Dataset entries
=== Begin Enclosure ===
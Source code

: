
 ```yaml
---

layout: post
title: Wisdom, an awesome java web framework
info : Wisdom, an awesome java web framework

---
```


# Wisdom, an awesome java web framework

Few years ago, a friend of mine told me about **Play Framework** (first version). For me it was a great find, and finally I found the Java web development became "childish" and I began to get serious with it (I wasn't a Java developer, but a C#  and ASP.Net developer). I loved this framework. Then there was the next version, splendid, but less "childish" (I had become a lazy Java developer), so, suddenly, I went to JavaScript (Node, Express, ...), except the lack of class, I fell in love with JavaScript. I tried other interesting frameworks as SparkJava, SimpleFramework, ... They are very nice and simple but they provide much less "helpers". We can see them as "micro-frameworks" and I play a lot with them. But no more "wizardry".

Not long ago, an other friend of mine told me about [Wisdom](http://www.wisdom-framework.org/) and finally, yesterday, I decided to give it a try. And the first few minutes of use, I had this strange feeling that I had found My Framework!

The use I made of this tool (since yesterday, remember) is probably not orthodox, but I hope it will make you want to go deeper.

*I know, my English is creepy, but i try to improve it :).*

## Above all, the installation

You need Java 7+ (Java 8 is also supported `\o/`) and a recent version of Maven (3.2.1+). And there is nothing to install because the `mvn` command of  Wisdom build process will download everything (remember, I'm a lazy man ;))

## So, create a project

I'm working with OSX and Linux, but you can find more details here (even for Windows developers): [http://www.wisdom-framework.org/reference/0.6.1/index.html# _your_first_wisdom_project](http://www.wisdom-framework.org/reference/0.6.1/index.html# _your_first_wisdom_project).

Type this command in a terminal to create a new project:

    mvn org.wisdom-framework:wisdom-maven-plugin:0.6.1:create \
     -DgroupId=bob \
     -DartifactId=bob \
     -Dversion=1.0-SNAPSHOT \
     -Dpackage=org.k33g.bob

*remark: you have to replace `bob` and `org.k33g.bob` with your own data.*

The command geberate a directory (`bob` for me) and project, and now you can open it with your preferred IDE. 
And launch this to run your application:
=== End Enclosure ===
WORK INSTRUCTIONS:
The answer is the lines above between the line holding "## Above all, the installation" and the line holding "## So, create a project", inclusive, each written out exactly, and no others.

EXPECTED ANSWER:
## Above all, the installation

You need Java 7+ (Java 8 is also supported `\o/`) and a recent version of Maven (3.2.1+). And there is nothing to install because the `mvn` command of  Wisdom build process will download everything (remember, I'm a lazy man ;))

## So, create a project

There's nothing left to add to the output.